According to the U.S. Department of Labor Bureau of Labor Statistics, computer and information technology occupations are projected to grow 13 percent nationally from 2016 to 2026, faster than the average for all occupations. The median wage for computing and information technology jobs was $84,580 in May 2017, compared to the median annual wage for all occupations of $37,690.

In Maine, more than 750 net jobs are expected to be added in computer and mathematical fields between 2016 and 2026, according to the Maine Department of Labor’s Center for Workforce Research and Information.
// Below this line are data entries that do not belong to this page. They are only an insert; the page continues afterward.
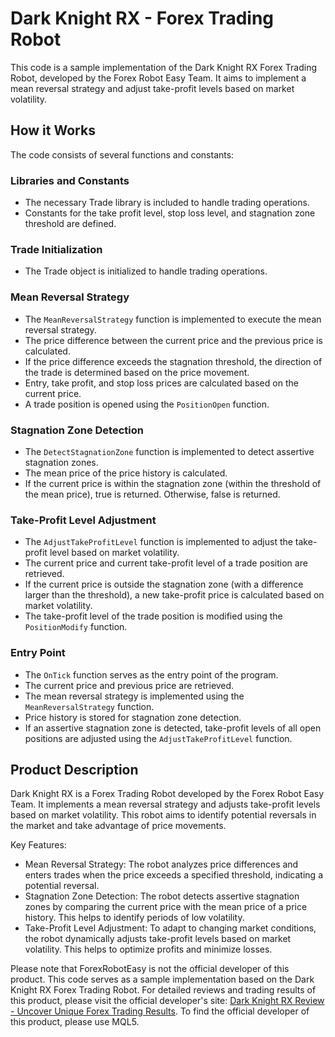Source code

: # Dark Knight RX - Forex Trading Robot

This code is a sample implementation of the Dark Knight RX Forex Trading Robot, developed by the Forex Robot Easy Team. It aims to implement a mean reversal strategy and adjust take-profit levels based on market volatility.

## How it Works

The code consists of several functions and constants:

### Libraries and Constants

- The necessary Trade library is included to handle trading operations.
- Constants for the take profit level, stop loss level, and stagnation zone threshold are defined.

### Trade Initialization

- The Trade object is initialized to handle trading operations.

### Mean Reversal Strategy

- The `MeanReversalStrategy` function is implemented to execute the mean reversal strategy.
- The price difference between the current price and the previous price is calculated.
- If the price difference exceeds the stagnation threshold, the direction of the trade is determined based on the price movement.
- Entry, take profit, and stop loss prices are calculated based on the current price.
- A trade position is opened using the `PositionOpen` function.

### Stagnation Zone Detection

- The `DetectStagnationZone` function is implemented to detect assertive stagnation zones.
- The mean price of the price history is calculated.
- If the current price is within the stagnation zone (within the threshold of the mean price), true is returned. Otherwise, false is returned.

### Take-Profit Level Adjustment

- The `AdjustTakeProfitLevel` function is implemented to adjust the take-profit level based on market volatility.
- The current price and current take-profit level of a trade position are retrieved.
- If the current price is outside the stagnation zone (with a difference larger than the threshold), a new take-profit price is calculated based on market volatility.
- The take-profit level of the trade position is modified using the `PositionModify` function.

### Entry Point

- The `OnTick` function serves as the entry point of the program.
- The current price and previous price are retrieved.
- The mean reversal strategy is implemented using the `MeanReversalStrategy` function.
- Price history is stored for stagnation zone detection.
- If an assertive stagnation zone is detected, take-profit levels of all open positions are adjusted using the `AdjustTakeProfitLevel` function.

## Product Description

Dark Knight RX is a Forex Trading Robot developed by the Forex Robot Easy Team. It implements a mean reversal strategy and adjusts take-profit levels based on market volatility. This robot aims to identify potential reversals in the market and take advantage of price movements.

Key Features:
- Mean Reversal Strategy: The robot analyzes price differences and enters trades when the price exceeds a specified threshold, indicating a potential reversal.
- Stagnation Zone Detection: The robot detects assertive stagnation zones by comparing the current price with the mean price of a price history. This helps to identify periods of low volatility.
- Take-Profit Level Adjustment: To adapt to changing market conditions, the robot dynamically adjusts take-profit levels based on market volatility. This helps to optimize profits and minimize losses.

Please note that ForexRobotEasy is not the official developer of this product. This code serves as a sample implementation based on the Dark Knight RX Forex Trading Robot. For detailed reviews and trading results of this product, please visit the official developer's site: [Dark Knight RX Review - Uncover Unique Forex Trading Results](https://forexroboteasy.com/forex-robot-review/dark-knight-rx-review-uncover-unique-forex-trading-results/). To find the official developer of this product, please use MQL5.

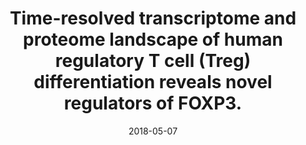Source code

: ---
doi: 10.1186/s12915-018-0518-3
journal: BMC biology
title: Time-resolved transcriptome and proteome landscape of human regulatory T cell (Treg) differentiation reveals novel regulators of FOXP3.
date: 2018-05-07
authors: ['Schmidt, A', 'Marabita, F', 'Kiani, NA', 'Gross, CC', 'Johansson, HJ', 'Éliás, S', 'Rautio, S', 'Eriksson, M', 'Fernandes, SJ', 'Silberberg, G', 'Ullah, U', 'Bhatia, U', 'Lähdesmäki, H', 'Lehtiö, J', 'Gomez-Cabrero, D', 'Wiendl, H', 'Lahesmaa, R', 'Tegnér, J']
---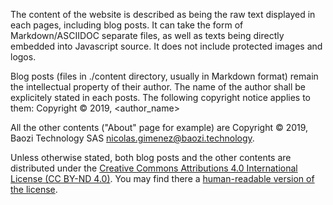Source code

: The content of the website is described as being the raw text displayed in each pages, including blog posts.
It can take the form of Markdown/ASCIIDOC separate files, as well as texts being directly embedded into Javascript source.
It does not include protected images and logos.

Blog posts (files in ./content directory, usually in Markdown format) 
remain the intellectual property of their author. The name of the author shall be explicitely stated in each posts.
The following copyright notice applies to them:
Copyright © 2019, <author_name>

All the other contents ("About" page for example) are Copyright © 2019, Baozi Technology SAS <nicolas.gimenez@baozi.technology>.

Unless otherwise stated, both blog posts and the other contents are distributed under the [Creative Commons Attributions 4.0 International License (CC BY-ND 4.0)](https://creativecommons.org/licenses/by/4.0/legalcode).
You may find there a [human-readable version of the license](https://creativecommons.org/licenses/by/4.0/deed.en).
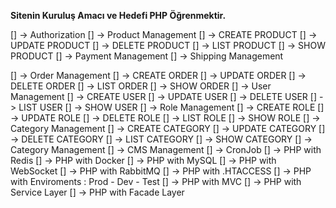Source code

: **Sitenin Kuruluş Amacı ve Hedefi PHP Öğrenmektir.**

[] -> Authorization
[] -> Product Management
    [] -> CREATE PRODUCT
    [] -> UPDATE PRODUCT
    [] -> DELETE PRODUCT
    [] -> LIST PRODUCT
    [] -> SHOW PRODUCT
[] -> Payment Management
[] -> Shipping Management

[] -> Order Management
    [] -> CREATE ORDER
    [] -> UPDATE ORDER
    [] -> DELETE ORDER
    [] -> LIST ORDER
    [] -> SHOW ORDER
[] -> User Management
    [] -> CREATE USER
    [] -> UPDATE USER
    [] -> DELETE USER
    [] -> LIST USER
    [] -> SHOW USER
[] -> Role Management
    [] -> CREATE ROLE
    [] -> UPDATE ROLE
    [] -> DELETE ROLE
    [] -> LIST ROLE
    [] -> SHOW ROLE
[] -> Category Management
    [] -> CREATE CATEGORY
    [] -> UPDATE CATEGORY
    [] -> DELETE CATEGORY
    [] -> LIST CATEGORY
    [] -> SHOW CATEGORY
[] -> Category Management
[] -> CMS Management
[] -> CronJob
[] -> PHP with Redis
[] -> PHP with Docker
[] -> PHP with MySQL
[] -> PHP with WebSocket
[] -> PHP with RabbitMQ
[] -> PHP with .HTACCESS
[] -> PHP with Enviroments : Prod - Dev - Test
[] -> PHP with MVC
[] -> PHP with Service Layer
[] -> PHP with Facade Layer


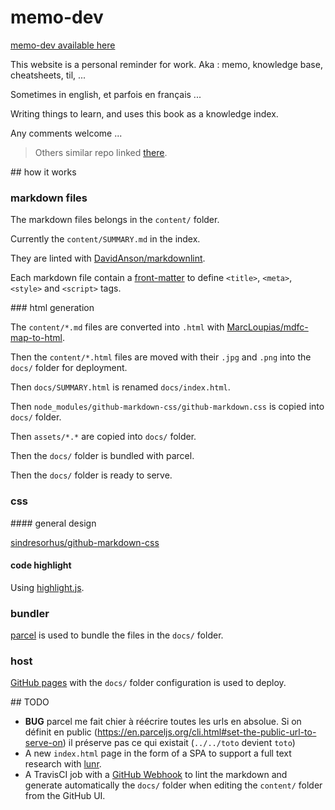 # memo-dev

[memo-dev available here](https://marcloupias.github.io/memo-dev/)

This website is a personal reminder for work. Aka : memo, knowledge base, cheatsheets, til, ... 

Sometimes in english, et parfois en français ...

Writing things to learn, and uses this book as a knowledge index.

Any comments welcome ...

> Others similar repo linked [there](https://github.com/RichardLitt/meta-knowledge).

## how it works

### markdown files

The markdown files belongs in the `content/` folder.

Currently the `content/SUMMARY.md` in the index.

They are linted with [DavidAnson/markdownlint](https://github.com/DavidAnson/markdownlint).

Each markdown file contain a [front-matter](https://www.npmjs.com/package/front-matter) to define `<title>`, `<meta>`, `<style>` and `<script>` tags.

### html generation

The `content/*.md` files are converted into `.html` with [MarcLoupias/mdfc-map-to-html](https://github.com/MarcLoupias/mdfc-map-to-html).

Then the `content/*.html` files are moved with their `.jpg` and `.png` into the `docs/` folder for deployment.

Then `docs/SUMMARY.html` is renamed `docs/index.html`.

Then `node_modules/github-markdown-css/github-markdown.css` is copied into `docs/` folder.

Then `assets/*.*` are copied into `docs/` folder.

Then the `docs/` folder is bundled with parcel.

Then the `docs/` folder is ready to serve.

### css

#### general design

[sindresorhus/github-markdown-css](https://github.com/sindresorhus/github-markdown-css)

#### code highlight

Using [highlight.js](https://highlightjs.org).

### bundler

[parcel](https://en.parceljs.org/) is used to bundle the files in the `docs/` folder.

### host

[GitHub pages](https://help.github.com/en/categories/github-pages-basics) with the `docs/` folder configuration is used to deploy.

## TODO

- **BUG** parcel me fait chier à réécrire toutes les urls en absolue. Si on définit en public (https://en.parceljs.org/cli.html#set-the-public-url-to-serve-on) il préserve pas ce qui existait (`../../toto` devient `toto`)
- A new `index.html` page in the form of a SPA to support a full text research with [lunr](https://www.npmjs.com/package/lunr).
- A TravisCI job with a [GitHub Webhook](https://developer.github.com/webhooks/) to lint the markdown and generate automatically the `docs/` folder when editing the `content/` folder from the GitHub UI.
The average hourly wage for such jobs ranges from $24.55 to $52.92.

The idea for the program in Waterville came about after a conversation Waterville Public Schools Superintendent Eric Haley said he had with Greg Powell, chairman of the Harold Alfond Foundation, in which Powell mentioned the Center for Curriculum Redesign was interested in running a pilot computer science program in Maine.

The conversation also came around the same time Haley said he heard a presentation from high school Principal Brian Laramee and Director of Guidance Lisa Hallen that indicated a high percentage of high school students are not engaged in the programs available to them.

“That scared the hell out of me,” Haley said.  “I said, ‘This is another opportunity to engage kids.’ Because we’ve all seen the kid that has his hat on, the nerdy kid who is not 6-foot-8 and dribbling through his legs, but he’s the kid who knows a lot about technology. Those are the kids we need to engage.”

The one-credit course is still under development, but officials involved with the project said they are hopeful it will be more expansive and open to more students than the school’s current offerings.

Currently, a limited number of Waterville Senior High School juniors and seniors can take a dual enrollment course with the Mid-Maine Technical Center and Kennebec Valley Community College on  information technology or Apple technology.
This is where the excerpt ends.